EXERCISE DETAILS = Write out all of the entries below word for word.

DATA FOR REVIEW =
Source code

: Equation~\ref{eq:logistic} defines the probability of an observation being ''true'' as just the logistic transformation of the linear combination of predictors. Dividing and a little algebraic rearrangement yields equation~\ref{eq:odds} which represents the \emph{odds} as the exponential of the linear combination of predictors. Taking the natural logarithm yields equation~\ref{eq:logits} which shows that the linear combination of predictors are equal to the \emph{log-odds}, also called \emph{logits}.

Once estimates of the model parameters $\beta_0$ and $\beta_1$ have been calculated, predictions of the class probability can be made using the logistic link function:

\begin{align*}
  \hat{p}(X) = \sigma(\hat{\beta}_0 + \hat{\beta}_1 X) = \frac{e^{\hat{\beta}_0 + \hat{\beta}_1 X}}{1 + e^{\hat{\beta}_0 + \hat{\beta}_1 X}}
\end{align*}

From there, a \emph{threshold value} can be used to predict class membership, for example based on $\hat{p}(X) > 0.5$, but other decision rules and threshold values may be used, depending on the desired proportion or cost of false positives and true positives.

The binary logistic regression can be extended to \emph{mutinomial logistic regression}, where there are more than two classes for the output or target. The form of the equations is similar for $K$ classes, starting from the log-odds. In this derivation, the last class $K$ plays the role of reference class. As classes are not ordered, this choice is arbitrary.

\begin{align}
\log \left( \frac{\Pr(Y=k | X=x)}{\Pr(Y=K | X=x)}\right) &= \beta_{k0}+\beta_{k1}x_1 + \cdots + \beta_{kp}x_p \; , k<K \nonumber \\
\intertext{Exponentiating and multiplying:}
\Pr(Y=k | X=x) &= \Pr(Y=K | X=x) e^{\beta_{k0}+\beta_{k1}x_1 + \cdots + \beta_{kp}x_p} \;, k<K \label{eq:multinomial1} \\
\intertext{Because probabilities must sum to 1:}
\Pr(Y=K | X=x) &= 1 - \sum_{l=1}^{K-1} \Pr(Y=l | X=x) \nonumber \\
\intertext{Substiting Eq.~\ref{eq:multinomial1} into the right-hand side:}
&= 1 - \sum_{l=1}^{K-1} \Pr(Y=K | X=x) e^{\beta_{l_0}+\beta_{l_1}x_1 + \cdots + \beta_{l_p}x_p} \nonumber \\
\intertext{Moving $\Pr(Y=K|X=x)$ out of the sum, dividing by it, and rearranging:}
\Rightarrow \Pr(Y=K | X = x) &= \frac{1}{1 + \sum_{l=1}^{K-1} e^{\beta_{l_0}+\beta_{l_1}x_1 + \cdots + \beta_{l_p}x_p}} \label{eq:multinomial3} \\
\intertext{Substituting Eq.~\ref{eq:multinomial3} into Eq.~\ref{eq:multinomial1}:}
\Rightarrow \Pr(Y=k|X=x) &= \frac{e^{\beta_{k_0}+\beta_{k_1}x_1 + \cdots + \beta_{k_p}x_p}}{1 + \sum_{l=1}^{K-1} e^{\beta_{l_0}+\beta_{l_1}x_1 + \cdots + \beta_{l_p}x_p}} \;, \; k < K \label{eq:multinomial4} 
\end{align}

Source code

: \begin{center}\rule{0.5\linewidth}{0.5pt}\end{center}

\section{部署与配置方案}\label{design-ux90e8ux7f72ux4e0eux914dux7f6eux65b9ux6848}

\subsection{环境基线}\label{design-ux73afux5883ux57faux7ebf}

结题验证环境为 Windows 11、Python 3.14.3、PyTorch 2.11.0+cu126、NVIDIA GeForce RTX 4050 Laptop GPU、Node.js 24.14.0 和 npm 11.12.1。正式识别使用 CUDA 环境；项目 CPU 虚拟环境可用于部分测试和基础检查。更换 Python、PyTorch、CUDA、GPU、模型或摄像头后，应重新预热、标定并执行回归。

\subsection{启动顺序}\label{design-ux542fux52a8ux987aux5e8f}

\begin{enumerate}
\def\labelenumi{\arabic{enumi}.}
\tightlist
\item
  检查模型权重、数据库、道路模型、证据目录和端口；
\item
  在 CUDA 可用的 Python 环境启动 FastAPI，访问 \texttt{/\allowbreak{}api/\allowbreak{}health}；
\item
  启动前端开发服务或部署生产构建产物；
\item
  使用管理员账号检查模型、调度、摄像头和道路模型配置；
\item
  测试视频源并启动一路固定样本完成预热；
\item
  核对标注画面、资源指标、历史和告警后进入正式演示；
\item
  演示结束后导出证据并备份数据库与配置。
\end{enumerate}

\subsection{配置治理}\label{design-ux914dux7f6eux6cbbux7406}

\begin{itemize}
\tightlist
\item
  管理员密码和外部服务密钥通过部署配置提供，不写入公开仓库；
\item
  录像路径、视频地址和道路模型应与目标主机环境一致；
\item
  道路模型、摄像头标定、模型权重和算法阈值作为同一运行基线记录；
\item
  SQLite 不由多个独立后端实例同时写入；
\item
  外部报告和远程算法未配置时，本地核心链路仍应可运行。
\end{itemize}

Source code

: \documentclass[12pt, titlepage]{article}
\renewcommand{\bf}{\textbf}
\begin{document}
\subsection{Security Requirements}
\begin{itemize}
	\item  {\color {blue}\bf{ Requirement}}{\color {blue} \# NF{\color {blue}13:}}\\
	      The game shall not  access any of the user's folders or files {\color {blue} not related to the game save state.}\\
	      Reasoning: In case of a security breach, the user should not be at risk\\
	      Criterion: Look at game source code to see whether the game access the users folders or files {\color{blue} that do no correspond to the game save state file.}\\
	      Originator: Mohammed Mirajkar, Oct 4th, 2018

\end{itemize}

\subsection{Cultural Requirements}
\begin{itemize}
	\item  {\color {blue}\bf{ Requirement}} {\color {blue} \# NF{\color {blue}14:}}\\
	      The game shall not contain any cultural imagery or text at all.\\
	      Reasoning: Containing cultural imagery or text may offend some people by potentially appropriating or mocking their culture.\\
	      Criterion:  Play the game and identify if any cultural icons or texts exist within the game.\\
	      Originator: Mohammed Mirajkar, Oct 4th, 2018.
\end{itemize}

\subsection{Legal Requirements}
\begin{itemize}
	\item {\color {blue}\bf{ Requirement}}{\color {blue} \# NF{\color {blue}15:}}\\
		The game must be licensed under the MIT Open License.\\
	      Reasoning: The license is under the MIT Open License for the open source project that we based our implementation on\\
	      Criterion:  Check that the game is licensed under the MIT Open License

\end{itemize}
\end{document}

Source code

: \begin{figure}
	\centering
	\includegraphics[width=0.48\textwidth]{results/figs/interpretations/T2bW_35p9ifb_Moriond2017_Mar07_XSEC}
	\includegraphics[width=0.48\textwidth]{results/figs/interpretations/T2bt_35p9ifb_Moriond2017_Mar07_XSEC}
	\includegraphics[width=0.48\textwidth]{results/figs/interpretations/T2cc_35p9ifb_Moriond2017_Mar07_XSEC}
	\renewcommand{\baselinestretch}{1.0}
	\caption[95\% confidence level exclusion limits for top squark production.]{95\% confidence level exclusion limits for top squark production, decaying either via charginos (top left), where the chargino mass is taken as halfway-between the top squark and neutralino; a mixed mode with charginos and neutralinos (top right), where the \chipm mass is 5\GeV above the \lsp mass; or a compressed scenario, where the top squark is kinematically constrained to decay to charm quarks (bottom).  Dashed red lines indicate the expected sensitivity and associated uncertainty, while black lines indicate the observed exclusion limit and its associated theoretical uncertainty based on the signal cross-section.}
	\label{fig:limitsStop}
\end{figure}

EXERCISE SOLUTION =
Source code

: Equation~\ref{eq:logistic} defines the probability of an observation being ''true'' as just the logistic transformation of the linear combination of predictors. Dividing and a little algebraic rearrangement yields equation~\ref{eq:odds} which represents the \emph{odds} as the exponential of the linear combination of predictors. Taking the natural logarithm yields equation~\ref{eq:logits} which shows that the linear combination of predictors are equal to the \emph{log-odds}, also called \emph{logits}.

Once estimates of the model parameters $\beta_0$ and $\beta_1$ have been calculated, predictions of the class probability can be made using the logistic link function:

\begin{align*}
  \hat{p}(X) = \sigma(\hat{\beta}_0 + \hat{\beta}_1 X) = \frac{e^{\hat{\beta}_0 + \hat{\beta}_1 X}}{1 + e^{\hat{\beta}_0 + \hat{\beta}_1 X}}
\end{align*}

From there, a \emph{threshold value} can be used to predict class membership, for example based on $\hat{p}(X) > 0.5$, but other decision rules and threshold values may be used, depending on the desired proportion or cost of false positives and true positives.

The binary logistic regression can be extended to \emph{mutinomial logistic regression}, where there are more than two classes for the output or target. The form of the equations is similar for $K$ classes, starting from the log-odds. In this derivation, the last class $K$ plays the role of reference class. As classes are not ordered, this choice is arbitrary.

\begin{align}
\log \left( \frac{\Pr(Y=k | X=x)}{\Pr(Y=K | X=x)}\right) &= \beta_{k0}+\beta_{k1}x_1 + \cdots + \beta_{kp}x_p \; , k<K \nonumber \\
\intertext{Exponentiating and multiplying:}
\Pr(Y=k | X=x) &= \Pr(Y=K | X=x) e^{\beta_{k0}+\beta_{k1}x_1 + \cdots + \beta_{kp}x_p} \;, k<K \label{eq:multinomial1} \\
\intertext{Because probabilities must sum to 1:}
\Pr(Y=K | X=x) &= 1 - \sum_{l=1}^{K-1} \Pr(Y=l | X=x) \nonumber \\
\intertext{Substiting Eq.~\ref{eq:multinomial1} into the right-hand side:}
&= 1 - \sum_{l=1}^{K-1} \Pr(Y=K | X=x) e^{\beta_{l_0}+\beta_{l_1}x_1 + \cdots + \beta_{l_p}x_p} \nonumber \\
\intertext{Moving $\Pr(Y=K|X=x)$ out of the sum, dividing by it, and rearranging:}
\Rightarrow \Pr(Y=K | X = x) &= \frac{1}{1 + \sum_{l=1}^{K-1} e^{\beta_{l_0}+\beta_{l_1}x_1 + \cdots + \beta_{l_p}x_p}} \label{eq:multinomial3} \\
\intertext{Substituting Eq.~\ref{eq:multinomial3} into Eq.~\ref{eq:multinomial1}:}
\Rightarrow \Pr(Y=k|X=x) &= \frac{e^{\beta_{k_0}+\beta_{k_1}x_1 + \cdots + \beta_{k_p}x_p}}{1 + \sum_{l=1}^{K-1} e^{\beta_{l_0}+\beta_{l_1}x_1 + \cdots + \beta_{l_p}x_p}} \;, \; k < K \label{eq:multinomial4} 
\end{align}

Source code

: \begin{center}\rule{0.5\linewidth}{0.5pt}\end{center}

\section{部署与配置方案}\label{design-ux90e8ux7f72ux4e0eux914dux7f6eux65b9ux6848}

\subsection{环境基线}\label{design-ux73afux5883ux57faux7ebf}

结题验证环境为 Windows 11、Python 3.14.3、PyTorch 2.11.0+cu126、NVIDIA GeForce RTX 4050 Laptop GPU、Node.js 24.14.0 和 npm 11.12.1。正式识别使用 CUDA 环境；项目 CPU 虚拟环境可用于部分测试和基础检查。更换 Python、PyTorch、CUDA、GPU、模型或摄像头后，应重新预热、标定并执行回归。

\subsection{启动顺序}\label{design-ux542fux52a8ux987aux5e8f}

\begin{enumerate}
\def\labelenumi{\arabic{enumi}.}
\tightlist
\item
  检查模型权重、数据库、道路模型、证据目录和端口；
\item
  在 CUDA 可用的 Python 环境启动 FastAPI，访问 \texttt{/\allowbreak{}api/\allowbreak{}health}；
\item
  启动前端开发服务或部署生产构建产物；
\item
  使用管理员账号检查模型、调度、摄像头和道路模型配置；
\item
  测试视频源并启动一路固定样本完成预热；
\item
  核对标注画面、资源指标、历史和告警后进入正式演示；
\item
  演示结束后导出证据并备份数据库与配置。
\end{enumerate}

\subsection{配置治理}\label{design-ux914dux7f6eux6cbbux7406}

\begin{itemize}
\tightlist
\item
  管理员密码和外部服务密钥通过部署配置提供，不写入公开仓库；
\item
  录像路径、视频地址和道路模型应与目标主机环境一致；
\item
  道路模型、摄像头标定、模型权重和算法阈值作为同一运行基线记录；
\item
  SQLite 不由多个独立后端实例同时写入；
\item
  外部报告和远程算法未配置时，本地核心链路仍应可运行。
\end{itemize}

Source code

: \documentclass[12pt, titlepage]{article}
\renewcommand{\bf}{\textbf}
\begin{document}
\subsection{Security Requirements}
\begin{itemize}
	\item  {\color {blue}\bf{ Requirement}}{\color {blue} \# NF{\color {blue}13:}}\\
	      The game shall not  access any of the user's folders or files {\color {blue} not related to the game save state.}\\
	      Reasoning: In case of a security breach, the user should not be at risk\\
	      Criterion: Look at game source code to see whether the game access the users folders or files {\color{blue} that do no correspond to the game save state file.}\\
	      Originator: Mohammed Mirajkar, Oct 4th, 2018

\end{itemize}

\subsection{Cultural Requirements}
\begin{itemize}
	\item  {\color {blue}\bf{ Requirement}} {\color {blue} \# NF{\color {blue}14:}}\\
	      The game shall not contain any cultural imagery or text at all.\\
	      Reasoning: Containing cultural imagery or text may offend some people by potentially appropriating or mocking their culture.\\
	      Criterion:  Play the game and identify if any cultural icons or texts exist within the game.\\
	      Originator: Mohammed Mirajkar, Oct 4th, 2018.
\end{itemize}

\subsection{Legal Requirements}
\begin{itemize}
	\item {\color {blue}\bf{ Requirement}}{\color {blue} \# NF{\color {blue}15:}}\\
		The game must be licensed under the MIT Open License.\\
	      Reasoning: The license is under the MIT Open License for the open source project that we based our implementation on\\
	      Criterion:  Check that the game is licensed under the MIT Open License

\end{itemize}
\end{document}

Source code

: \begin{figure}
	\centering
	\includegraphics[width=0.48\textwidth]{results/figs/interpretations/T2bW_35p9ifb_Moriond2017_Mar07_XSEC}
	\includegraphics[width=0.48\textwidth]{results/figs/interpretations/T2bt_35p9ifb_Moriond2017_Mar07_XSEC}
	\includegraphics[width=0.48\textwidth]{results/figs/interpretations/T2cc_35p9ifb_Moriond2017_Mar07_XSEC}
	\renewcommand{\baselinestretch}{1.0}
	\caption[95\% confidence level exclusion limits for top squark production.]{95\% confidence level exclusion limits for top squark production, decaying either via charginos (top left), where the chargino mass is taken as halfway-between the top squark and neutralino; a mixed mode with charginos and neutralinos (top right), where the \chipm mass is 5\GeV above the \lsp mass; or a compressed scenario, where the top squark is kinematically constrained to decay to charm quarks (bottom).  Dashed red lines indicate the expected sensitivity and associated uncertainty, while black lines indicate the observed exclusion limit and its associated theoretical uncertainty based on the signal cross-section.}
	\label{fig:limitsStop}
\end{figure}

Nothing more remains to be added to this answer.